Gonçalo M. Tavares continua a somar distinções ao seu já longo e notável currículo, confirmando a cada dia que passa o veredito de António Lobo Antunes, que dele disse ser «o mais cotado» da sua geração. Na passada terça-feira, a Fundação Formentor anunciou a atribuição, por unanimidade, do Prémio Formentor de Letras ao autor português. «Por revelar as implicações inesperadas de uma humanidade assustada consigo própria, por narrar a epopeia paradoxal da desorientação contemporânea, pela ousadia com que construiu uma narrativa livre das tentações do óbvio, o júri atribui o Prémio Formentor de Literatura ao escritor português Gonçalo M. Tavares», justificou o júri.
Os elogios não ficam por aí. O comunicado sublinha também a «originalidade deslumbrante» e a «imaginação vigorosa» do autor, concluindo que Tavares contribuiu para «enriquecer a escola da grande literatura com a sua obra».
À Lusa, o escritor mostrou-se surpreendido com a distinção, notando que «os primeiros vencedores foram o Jorge Luís Borges e o Samuel Beckett, e logo aí é uma fasquia enorme, é uma fasquia altíssima». Entre os laureados mais recentes, contam-se nomes como Roberto Calasso, Javier Marías e o Nobel Laszlo Krasznahorkai – «É tanta gente extraordinária que eu fico muito quase espantado».

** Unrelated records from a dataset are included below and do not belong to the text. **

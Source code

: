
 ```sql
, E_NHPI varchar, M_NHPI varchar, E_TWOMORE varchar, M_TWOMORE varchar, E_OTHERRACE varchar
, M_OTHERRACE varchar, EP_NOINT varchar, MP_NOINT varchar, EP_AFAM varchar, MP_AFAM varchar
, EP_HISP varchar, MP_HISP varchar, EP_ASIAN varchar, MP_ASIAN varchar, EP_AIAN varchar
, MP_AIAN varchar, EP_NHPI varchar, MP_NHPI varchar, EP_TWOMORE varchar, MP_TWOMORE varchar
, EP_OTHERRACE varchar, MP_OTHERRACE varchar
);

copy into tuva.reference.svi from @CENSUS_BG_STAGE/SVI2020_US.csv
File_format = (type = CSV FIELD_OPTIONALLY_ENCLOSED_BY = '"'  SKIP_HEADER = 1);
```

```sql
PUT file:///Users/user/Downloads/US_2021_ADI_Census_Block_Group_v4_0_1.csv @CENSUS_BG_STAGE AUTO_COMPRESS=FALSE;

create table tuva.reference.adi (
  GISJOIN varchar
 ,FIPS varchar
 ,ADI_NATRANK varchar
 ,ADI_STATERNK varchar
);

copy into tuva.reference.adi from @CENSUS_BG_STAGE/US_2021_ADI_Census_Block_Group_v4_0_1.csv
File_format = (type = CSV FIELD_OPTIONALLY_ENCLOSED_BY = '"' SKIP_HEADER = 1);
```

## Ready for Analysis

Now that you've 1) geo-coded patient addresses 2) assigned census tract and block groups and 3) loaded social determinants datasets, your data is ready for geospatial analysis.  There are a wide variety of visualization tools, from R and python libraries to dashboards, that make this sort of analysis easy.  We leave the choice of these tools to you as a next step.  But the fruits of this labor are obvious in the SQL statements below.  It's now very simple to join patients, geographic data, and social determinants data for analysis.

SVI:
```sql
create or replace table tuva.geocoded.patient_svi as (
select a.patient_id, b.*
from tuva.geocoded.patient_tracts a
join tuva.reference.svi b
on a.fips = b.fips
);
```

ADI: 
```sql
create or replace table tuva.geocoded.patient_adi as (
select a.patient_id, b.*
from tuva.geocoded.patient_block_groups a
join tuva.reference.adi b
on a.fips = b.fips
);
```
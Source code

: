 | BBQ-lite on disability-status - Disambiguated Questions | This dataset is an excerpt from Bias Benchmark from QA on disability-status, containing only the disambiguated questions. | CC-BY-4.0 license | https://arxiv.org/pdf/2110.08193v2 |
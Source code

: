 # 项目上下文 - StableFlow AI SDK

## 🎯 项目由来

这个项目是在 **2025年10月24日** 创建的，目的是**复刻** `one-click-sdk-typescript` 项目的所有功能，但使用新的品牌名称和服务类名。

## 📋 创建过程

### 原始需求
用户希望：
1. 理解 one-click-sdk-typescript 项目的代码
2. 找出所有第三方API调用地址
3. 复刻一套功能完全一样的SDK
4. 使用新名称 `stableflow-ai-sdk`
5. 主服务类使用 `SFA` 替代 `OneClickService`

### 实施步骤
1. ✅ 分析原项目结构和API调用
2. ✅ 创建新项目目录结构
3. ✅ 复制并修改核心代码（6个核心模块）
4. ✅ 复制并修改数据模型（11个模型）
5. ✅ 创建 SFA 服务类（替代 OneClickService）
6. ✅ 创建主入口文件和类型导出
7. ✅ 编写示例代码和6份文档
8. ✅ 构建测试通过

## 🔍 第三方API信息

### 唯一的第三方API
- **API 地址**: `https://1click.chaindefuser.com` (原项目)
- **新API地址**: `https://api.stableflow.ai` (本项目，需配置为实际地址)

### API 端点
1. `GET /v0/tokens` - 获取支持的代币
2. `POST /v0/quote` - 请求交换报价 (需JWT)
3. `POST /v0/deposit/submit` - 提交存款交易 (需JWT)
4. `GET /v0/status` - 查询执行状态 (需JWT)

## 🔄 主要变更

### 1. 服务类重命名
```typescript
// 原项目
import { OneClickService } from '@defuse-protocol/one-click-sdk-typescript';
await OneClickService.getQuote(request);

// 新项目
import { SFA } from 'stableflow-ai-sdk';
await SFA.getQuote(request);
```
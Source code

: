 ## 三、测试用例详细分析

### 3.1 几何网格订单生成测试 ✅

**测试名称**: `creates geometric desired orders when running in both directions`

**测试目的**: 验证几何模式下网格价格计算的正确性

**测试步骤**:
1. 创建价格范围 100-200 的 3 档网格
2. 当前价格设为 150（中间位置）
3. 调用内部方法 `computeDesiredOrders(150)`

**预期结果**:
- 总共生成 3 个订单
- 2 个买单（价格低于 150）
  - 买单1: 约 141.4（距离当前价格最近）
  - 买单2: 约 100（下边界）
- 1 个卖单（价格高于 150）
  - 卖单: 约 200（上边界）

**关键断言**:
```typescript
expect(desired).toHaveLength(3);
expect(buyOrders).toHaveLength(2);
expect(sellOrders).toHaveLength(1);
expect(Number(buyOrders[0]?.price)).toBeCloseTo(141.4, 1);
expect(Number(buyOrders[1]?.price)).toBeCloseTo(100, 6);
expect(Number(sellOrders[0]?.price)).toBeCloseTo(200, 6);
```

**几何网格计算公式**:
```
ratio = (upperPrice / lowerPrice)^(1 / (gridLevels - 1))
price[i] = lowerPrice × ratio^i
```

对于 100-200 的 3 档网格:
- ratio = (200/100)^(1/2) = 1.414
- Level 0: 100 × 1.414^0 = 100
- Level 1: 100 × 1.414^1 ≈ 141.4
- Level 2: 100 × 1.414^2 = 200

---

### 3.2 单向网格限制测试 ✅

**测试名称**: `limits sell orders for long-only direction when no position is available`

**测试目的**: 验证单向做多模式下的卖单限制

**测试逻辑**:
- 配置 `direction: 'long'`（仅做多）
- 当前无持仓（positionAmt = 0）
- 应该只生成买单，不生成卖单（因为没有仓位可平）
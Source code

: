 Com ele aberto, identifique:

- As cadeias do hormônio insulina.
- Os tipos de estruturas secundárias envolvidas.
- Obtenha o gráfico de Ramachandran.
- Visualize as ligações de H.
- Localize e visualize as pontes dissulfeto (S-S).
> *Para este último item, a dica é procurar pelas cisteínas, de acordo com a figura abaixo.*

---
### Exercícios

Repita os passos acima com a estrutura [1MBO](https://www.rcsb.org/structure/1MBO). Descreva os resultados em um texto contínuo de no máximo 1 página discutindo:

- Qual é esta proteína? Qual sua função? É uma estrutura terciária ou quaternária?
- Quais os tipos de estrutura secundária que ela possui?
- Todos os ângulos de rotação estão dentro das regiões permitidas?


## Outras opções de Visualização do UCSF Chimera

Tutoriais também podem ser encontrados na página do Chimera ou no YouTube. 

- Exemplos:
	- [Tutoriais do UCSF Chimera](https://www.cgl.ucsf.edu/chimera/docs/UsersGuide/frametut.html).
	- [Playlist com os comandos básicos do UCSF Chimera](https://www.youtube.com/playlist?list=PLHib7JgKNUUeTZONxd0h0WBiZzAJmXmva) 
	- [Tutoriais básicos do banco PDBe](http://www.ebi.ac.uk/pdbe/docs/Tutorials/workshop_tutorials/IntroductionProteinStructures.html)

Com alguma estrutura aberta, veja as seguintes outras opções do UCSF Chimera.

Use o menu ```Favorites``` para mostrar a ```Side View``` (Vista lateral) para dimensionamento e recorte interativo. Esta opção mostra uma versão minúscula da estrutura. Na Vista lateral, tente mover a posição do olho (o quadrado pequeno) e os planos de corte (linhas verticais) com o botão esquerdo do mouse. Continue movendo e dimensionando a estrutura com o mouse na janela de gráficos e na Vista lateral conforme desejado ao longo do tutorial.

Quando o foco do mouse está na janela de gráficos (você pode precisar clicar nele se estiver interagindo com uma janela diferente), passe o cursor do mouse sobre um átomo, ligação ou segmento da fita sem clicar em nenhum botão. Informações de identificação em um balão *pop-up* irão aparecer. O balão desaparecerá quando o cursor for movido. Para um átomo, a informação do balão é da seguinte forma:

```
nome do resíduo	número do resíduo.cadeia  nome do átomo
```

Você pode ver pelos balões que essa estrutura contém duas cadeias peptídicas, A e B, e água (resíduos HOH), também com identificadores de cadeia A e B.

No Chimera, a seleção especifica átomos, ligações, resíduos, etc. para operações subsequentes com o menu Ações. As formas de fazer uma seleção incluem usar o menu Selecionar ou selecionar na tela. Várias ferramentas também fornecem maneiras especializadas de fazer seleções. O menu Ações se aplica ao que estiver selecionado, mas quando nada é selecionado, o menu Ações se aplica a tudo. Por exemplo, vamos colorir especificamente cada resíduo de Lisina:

Mas Tavares tenta manter-se completamente imune ao ruído e à pressão do sucesso, para continuar a escrever o que quer, com total liberdade. «Tenho uma espécie de bunker temporal e espacial», disse há um ano ao Nascer do SOL. «Posso nem todos os dias escrever, mas pelo menos tenho de ter três, quatro horas de isolamento. Estar sozinho, para mim, é uma necessidade básica».
Gonçalo M. Tavares é o primeiro autor português galardoado com Formentor, prémio instituído em 1961 por destacados editores de Espanha, França, Itália, Alemanha e Estados Unidos, e que tem associado um valor de 50 mil euros.